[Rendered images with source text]
---*---

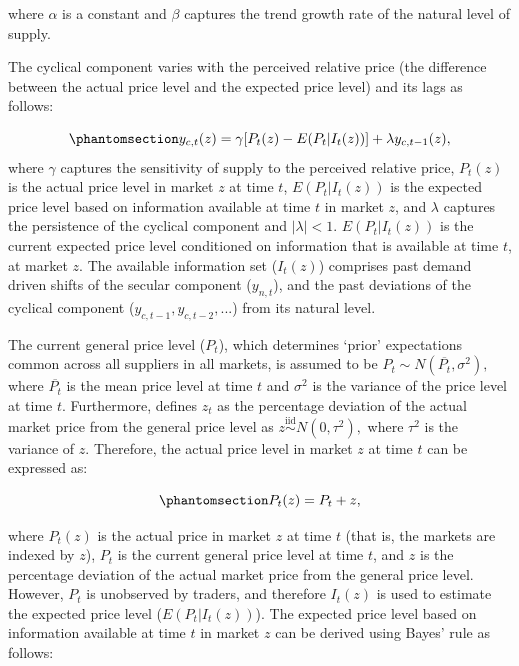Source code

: \documentclass[
  letterpaper,
  DIV=11,
  numbers=noendperiod]{scrartcl}
\begin{document}
where \(\alpha\) is a constant and \(\beta\) captures the trend growth
rate of the natural level of supply.

The cyclical component varies with the perceived relative price (the
difference between the actual price level and the expected price level)
and its lags as follows:

\begin{equation}\phantomsection\label{eq-cyclical_component}{ y_{c,t}(z) = \gamma[P_t(z) - E(P_t | I_t(z))] + \lambda y_{c,t-1}(z), }\end{equation}
where \(\gamma\) captures the sensitivity of supply to the perceived
relative price, \(P_t(z)\) is the actual price level in market \(z\) at
time \(t\), \(E(P_t | I_t(z))\) is the expected price level based on
information available at time \(t\) in market \(z\), and \(\lambda\)
captures the persistence of the cyclical component and
\(|\lambda| < 1\). \(E(P_t | I_t(z))\) is the current expected price
level conditioned on information that is available at time \(t\), at
market \(z\). The available information set (\(I_t(z)\)) comprises past
demand driven shifts of the secular component (\(y_{n,t}\)), and the
past deviations of the cyclical component
(\(y_{c,t-1}, y_{c,t-2}, ...\)) from its natural level.

The current general price level (\(P_t\)), which determines `prior'
expectations common across all suppliers in all markets, is assumed to
be \(P_t \sim N(\overline{P_t}, \sigma^2),\) where \(\overline{P_t}\) is
the mean price level at time \(t\) and \(\sigma^2\) is the variance of
the price level at time \(t\). Furthermore, \citet{lucas1973} defines
\(z_t\) as the percentage deviation of the actual market price from the
general price level as \(z\overset{\text{iid}}{\sim} N(0, \tau^2),\)
where \(\tau^2\) is the variance of \(z\). Therefore, the actual price
level in market \(z\) at time \(t\) can be expressed as:

\begin{equation}\phantomsection\label{eq-price_decomposition}{P_t(z) = P_t + z, }\end{equation}

where \(P_t(z)\) is the actual price in market \(z\) at time \(t\) (that
is, the markets are indexed by \(z\)), \(P_t\) is the current general
price level at time \(t\), and \(z\) is the percentage deviation of the
actual market price from the general price level. However, \(P_t\) is
unobserved by traders, and therefore \(I_t(z)\) is used to estimate the
expected price level (\(E(P_t| I_t(z))\)). The expected price level
based on information available at time \(t\) in market \(z\) can be
derived using Bayes' rule as follows:
\end{document}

---*---

◆ **Activity**
Looking only at the entries, count the lines that contain the word "general", then state that count and nothing else.

◆ **Solution to the problem**
4